Task goal
Of the lines below, report only those that contain "цель".

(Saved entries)

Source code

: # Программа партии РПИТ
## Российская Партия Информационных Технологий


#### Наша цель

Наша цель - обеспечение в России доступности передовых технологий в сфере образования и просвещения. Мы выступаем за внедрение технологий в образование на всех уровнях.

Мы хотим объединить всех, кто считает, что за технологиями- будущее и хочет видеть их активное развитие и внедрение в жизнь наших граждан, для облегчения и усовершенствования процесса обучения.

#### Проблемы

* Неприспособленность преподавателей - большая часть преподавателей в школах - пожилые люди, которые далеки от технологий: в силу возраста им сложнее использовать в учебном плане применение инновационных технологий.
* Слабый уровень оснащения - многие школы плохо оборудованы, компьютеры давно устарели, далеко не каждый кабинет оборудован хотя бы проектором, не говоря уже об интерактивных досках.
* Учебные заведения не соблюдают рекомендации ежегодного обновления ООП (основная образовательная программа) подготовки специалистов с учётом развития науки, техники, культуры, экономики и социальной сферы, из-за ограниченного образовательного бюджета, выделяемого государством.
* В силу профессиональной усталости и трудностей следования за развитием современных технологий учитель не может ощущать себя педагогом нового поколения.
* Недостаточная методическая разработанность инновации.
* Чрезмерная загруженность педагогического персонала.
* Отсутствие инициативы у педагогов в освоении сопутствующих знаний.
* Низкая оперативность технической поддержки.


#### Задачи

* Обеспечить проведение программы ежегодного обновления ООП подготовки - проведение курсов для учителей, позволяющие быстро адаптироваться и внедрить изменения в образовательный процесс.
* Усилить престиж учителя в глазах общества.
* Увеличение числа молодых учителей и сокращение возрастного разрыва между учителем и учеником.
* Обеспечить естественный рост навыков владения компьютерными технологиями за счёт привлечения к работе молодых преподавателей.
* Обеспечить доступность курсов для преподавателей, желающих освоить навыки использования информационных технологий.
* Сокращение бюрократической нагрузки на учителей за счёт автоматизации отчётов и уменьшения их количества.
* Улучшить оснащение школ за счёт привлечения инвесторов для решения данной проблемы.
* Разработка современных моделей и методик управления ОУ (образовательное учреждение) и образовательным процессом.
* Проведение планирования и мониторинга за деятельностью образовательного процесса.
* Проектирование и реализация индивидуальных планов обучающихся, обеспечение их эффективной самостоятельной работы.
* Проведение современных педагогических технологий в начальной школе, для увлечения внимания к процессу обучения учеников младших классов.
==
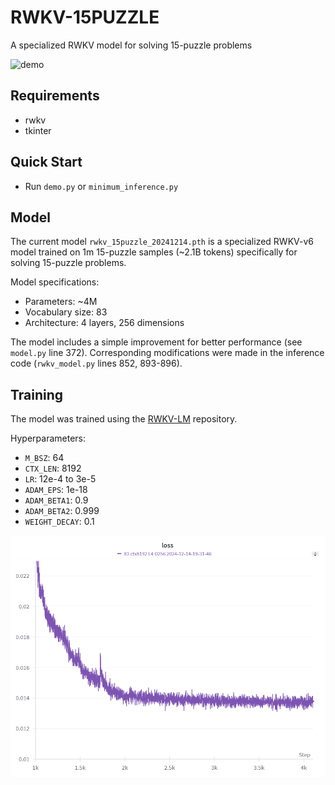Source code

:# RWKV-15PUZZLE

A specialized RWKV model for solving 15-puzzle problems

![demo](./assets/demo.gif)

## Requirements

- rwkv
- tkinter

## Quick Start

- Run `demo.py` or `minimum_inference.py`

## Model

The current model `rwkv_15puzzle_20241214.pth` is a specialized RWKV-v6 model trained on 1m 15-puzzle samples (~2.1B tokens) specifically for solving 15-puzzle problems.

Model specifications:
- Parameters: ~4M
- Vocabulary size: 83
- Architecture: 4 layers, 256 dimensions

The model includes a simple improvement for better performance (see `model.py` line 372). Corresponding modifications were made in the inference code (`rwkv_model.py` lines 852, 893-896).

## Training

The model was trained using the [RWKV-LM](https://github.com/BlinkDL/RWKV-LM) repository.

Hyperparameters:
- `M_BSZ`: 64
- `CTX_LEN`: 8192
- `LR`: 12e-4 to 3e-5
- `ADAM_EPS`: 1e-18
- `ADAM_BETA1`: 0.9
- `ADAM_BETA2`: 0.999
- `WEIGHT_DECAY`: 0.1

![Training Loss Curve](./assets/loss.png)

Problem solution
#### Наша цель
Наша цель - обеспечение в России доступности передовых технологий в сфере образования и просвещения. Мы выступаем за внедрение технологий в образование на всех уровнях.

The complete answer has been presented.